# What is required
Word for word, repeat the records, leaving every picture behind.
START Study material
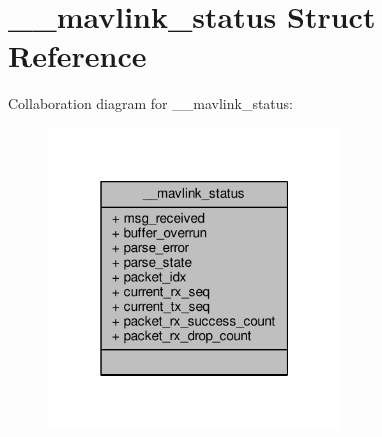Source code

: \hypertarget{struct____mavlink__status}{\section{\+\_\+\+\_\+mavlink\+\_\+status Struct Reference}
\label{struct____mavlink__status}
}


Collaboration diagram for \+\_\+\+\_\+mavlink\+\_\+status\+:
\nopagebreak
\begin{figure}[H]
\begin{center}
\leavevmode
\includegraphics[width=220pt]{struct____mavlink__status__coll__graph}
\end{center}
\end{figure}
END Study material
# Solution for this problem
Source code

: \hypertarget{struct____mavlink__status}{\section{\+\_\+\+\_\+mavlink\+\_\+status Struct Reference}
\label{struct____mavlink__status}
}


Collaboration diagram for \+\_\+\+\_\+mavlink\+\_\+status\+:
\nopagebreak
\begin{figure}[H]
\begin{center}
\leavevmode
\includegraphics[width=220pt]{struct____mavlink__status__coll__graph}
\end{center}
\end{figure}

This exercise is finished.